** Supplied material follows **
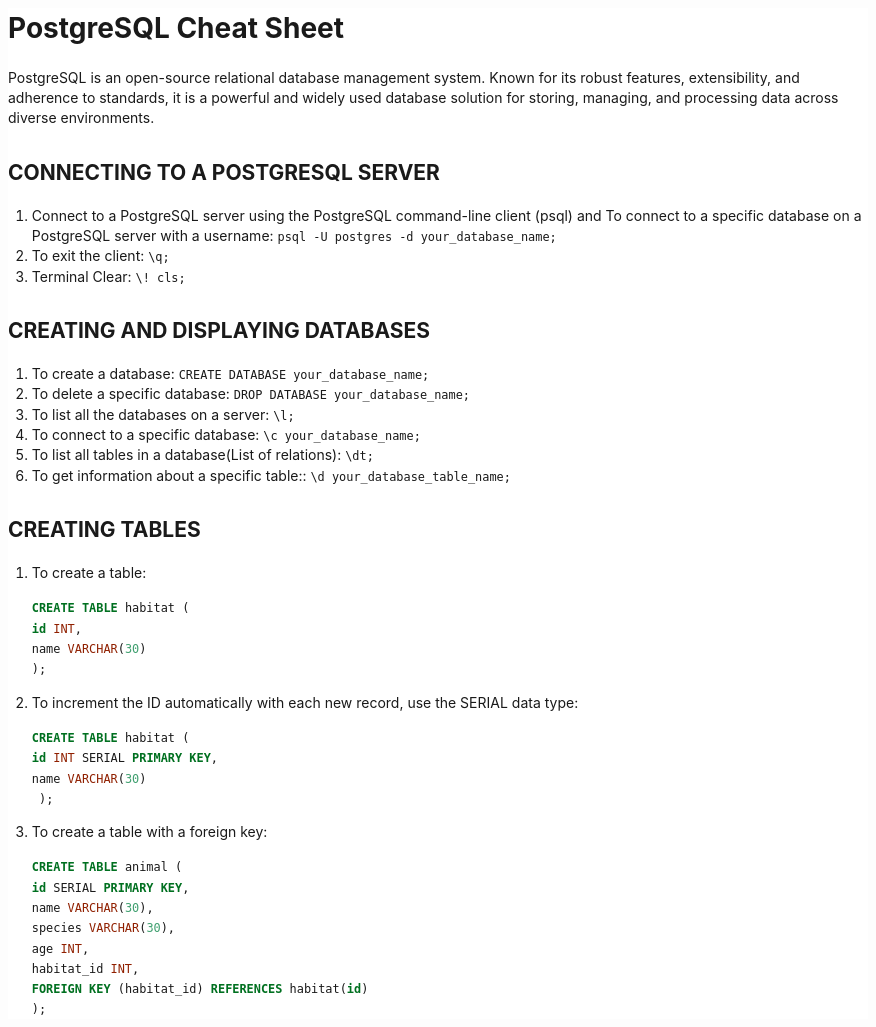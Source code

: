 # PostgreSQL Cheat Sheet

PostgreSQL is an open-source relational database management system. Known for its robust features, extensibility, and adherence to standards, it is a powerful and widely used database solution for storing, managing, and processing data across diverse environments.

## CONNECTING TO A POSTGRESQL SERVER

1. Connect to a PostgreSQL server using the PostgreSQL command-line client (psql) and To connect to a specific database on a PostgreSQL server with a username:
   `psql -U postgres -d your_database_name;`
2. To exit the client:
   `\q;`
3. Terminal Clear:
   `\! cls;`

## CREATING AND DISPLAYING DATABASES

1. To create a database:
   `CREATE DATABASE your_database_name;`
2. To delete a specific database:
   `DROP DATABASE your_database_name;`
3. To list all the databases on a server:
   `\l;`
4. To connect to a specific database:
   `\c your_database_name;`
5. To list all tables in a database(List of relations):
   `\dt;`
6. To get information about a specific table::
   `\d your_database_table_name;`

## CREATING TABLES

1. To create a table:

   ```sql
   CREATE TABLE habitat (
   id INT,
   name VARCHAR(30)
   );
   ```

2. To increment the ID automatically with each new record, use the SERIAL data type:

   ```sql
   CREATE TABLE habitat (
   id INT SERIAL PRIMARY KEY,
   name VARCHAR(30)
    );
   ```

3. To create a table with a foreign key:
   ```sql
   CREATE TABLE animal (
   id SERIAL PRIMARY KEY,
   name VARCHAR(30),
   species VARCHAR(30),
   age INT,
   habitat_id INT,
   FOREIGN KEY (habitat_id) REFERENCES habitat(id)
   );
   ```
** End of Supplied material **
What this task involves —
In the records, find every line that has the string "VARCHAR" and copy it.

Task response —
   name VARCHAR(30)
   name VARCHAR(30)
   name VARCHAR(30),
   species VARCHAR(30),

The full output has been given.